Hi,
I'm analysing several RNA-seq datasets from Zea mays I've read several posts about issues with GC-content in RNA-seq.
I know it could be related to
- contamination with material from another species
- two different populations of transcripts (grasses have two populations of transcrips with different GC-content eg article).
So in some downloaded data there are two peaks eg.
E-MTAB-11331 leaf, osmotic stress
GSE220124 leaf, drought stress
In some there is a bump at the right E-MTAB-4258 leaf, various stresses
And some are almost perfectly gaussian GSE167881 leaf, cold stress
I've also done sequencing by myself and discovered that samples from leaf and SAM have different GC-content
leaf samples - right (red) peak, shoot apical meristem (SAM) plus surrounding tissue (etiolated, no chloroplasts)- left (gray) peak These samples have poly-A transcripts selected during library prep.
I could imagine the differences could be due chloroplast RNA in leaf samples.
But how about other projects from databases? I can't believe that in all cases there is contamination with different species... The rest of statistics were okay in those projects, no adapters, no other issues.
This could be because or rRNA that generally has different GC distribution. You can easily check that.
Thanks, actually for my own samples - labelled "Two tissues" in the post, there are overrepresented sequences which indeed blasted to rRNA. Even thought there was poly-T selection step during library preparation.
What method would you recommend? Prwviously I used simply blasted overrepresented sequences to rRNA NCBI databases. However in the case of three projects I've checked so far there are not overrepresented sequences.

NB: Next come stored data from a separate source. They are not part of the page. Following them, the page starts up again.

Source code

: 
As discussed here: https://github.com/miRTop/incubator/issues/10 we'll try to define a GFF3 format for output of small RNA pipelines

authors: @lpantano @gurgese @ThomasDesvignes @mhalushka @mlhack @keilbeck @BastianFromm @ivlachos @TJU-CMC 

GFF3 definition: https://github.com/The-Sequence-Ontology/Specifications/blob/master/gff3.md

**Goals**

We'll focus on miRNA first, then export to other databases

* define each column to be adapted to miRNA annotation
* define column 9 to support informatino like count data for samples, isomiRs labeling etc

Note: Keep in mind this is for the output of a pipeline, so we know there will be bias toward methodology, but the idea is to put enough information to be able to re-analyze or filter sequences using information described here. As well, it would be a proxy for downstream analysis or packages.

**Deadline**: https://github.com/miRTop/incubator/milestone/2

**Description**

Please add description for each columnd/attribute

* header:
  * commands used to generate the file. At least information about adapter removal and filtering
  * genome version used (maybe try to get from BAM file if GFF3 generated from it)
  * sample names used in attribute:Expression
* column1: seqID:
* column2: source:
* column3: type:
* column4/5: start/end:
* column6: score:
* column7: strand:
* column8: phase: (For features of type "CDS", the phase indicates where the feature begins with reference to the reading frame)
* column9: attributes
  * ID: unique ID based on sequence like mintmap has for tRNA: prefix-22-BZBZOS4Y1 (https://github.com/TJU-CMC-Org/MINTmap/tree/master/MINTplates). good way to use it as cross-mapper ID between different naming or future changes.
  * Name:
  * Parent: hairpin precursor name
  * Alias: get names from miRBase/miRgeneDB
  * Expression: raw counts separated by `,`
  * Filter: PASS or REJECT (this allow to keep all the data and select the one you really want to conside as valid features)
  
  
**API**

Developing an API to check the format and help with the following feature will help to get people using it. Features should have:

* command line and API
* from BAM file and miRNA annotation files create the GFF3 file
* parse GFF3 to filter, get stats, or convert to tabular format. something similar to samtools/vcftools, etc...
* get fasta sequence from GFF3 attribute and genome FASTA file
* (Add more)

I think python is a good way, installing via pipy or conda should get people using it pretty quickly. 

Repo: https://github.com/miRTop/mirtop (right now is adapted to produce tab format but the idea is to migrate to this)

For what? You could ignore the rRNA counts in subsequent analysis or just not count if the annotations are not in your GTF/GFF.
I mean, how can I check if the sequences map to rRNA? I should transform
fastq
tofasta
and do blast? Or there is easier method? In my annotation there are no rRNA genes.If you have maize rRNA sequences then you can use
bbduk.sh
from BBMap suite in filter mode to find if there are any reads that match the RNA. You can also remove/trim those reads at the same time if you wish (by using trim mode).Okay, so removal of rRNA didn't help - tested on two full projects. I've downloaded all plant rRNA sequences I can find on NCBI and used command like that in loop
Resulting
FastQC
reports are very similar to those for files beforebbduk
- the second peak in GC content is still here.So either this is not rRNA or I've just downloaded too small set.
I think I should mention my goal - I'm interested in genes which do not change expression. So I assume any contamination with different species could cause detection of more false-positive non-differentially expressed genes.
For now proceed with your data analysis and see what happens. If there is contamination then it should become apparent after you align the data (normally there should be no contamination unless samples were mishandled). This will likely show up as reduced % alignments (if the contamination is real). If there is no apparent difference in alignment %, then the transcribed sequences may be real (and have GC bias) (maize genome is huge and these may be from previously unknown regions) and will still align.
You may want to test aligning to genome and to a known transcriptome (to see if any differences appear).
Looks like there is a T2T assembly of maize genome that may have the sequence of complete rDNA repeat: https://www.nature.com/articles/s41588-023-01419-6
Thank you GenoMax for help. I've extracted 5S rDNA and 45S rDNA from the genome reported in the article and used them in
bbduk
as above.However the additional peaks remain.
For GSE11331 (first plot in my orginal post) ca 130000 sequences (0.3% of all) were removed
similarly for GSE124340 (second plot) ca 250000 sequences (0.6% of all) were removed
So rRNA content is negligible. I'll follow your advice and proceed to mapping and I'll see what happens.
Okay GenoMax , so for three projects with bimodal GC-content the mapping stats (after
STAR
) are comparable to other projects. I've judged that based onBamQC
'sPercent sequences unmapped
which is0
in all cases. Mapping quality histograms are also comparable to other projects. The majority of mappings are very good (only few percent have values<10
others have>248
... and yes I know implementation of MAPQ inSTAR
qc-fail explanation). Alsopercent primary alignments
is ca.90%
in all cases.Just as a interesting complement please look at plot form GSE122866 where samples from control (red) and heat (gray) have different GC-histograms. So it seems the shape of histogram can be influenced by sample type or condition.
If you are trying to do meta-analysis on public datasets then this is not surprising. If you generated these data then there may be some interesting biology to decipher. In any case, it sounds like the sequences are aligning well so they must come from different parts of the genome with differing GC content.
I'm trying to do meta-analysis. Only the last plot from my orginal post is from my own data.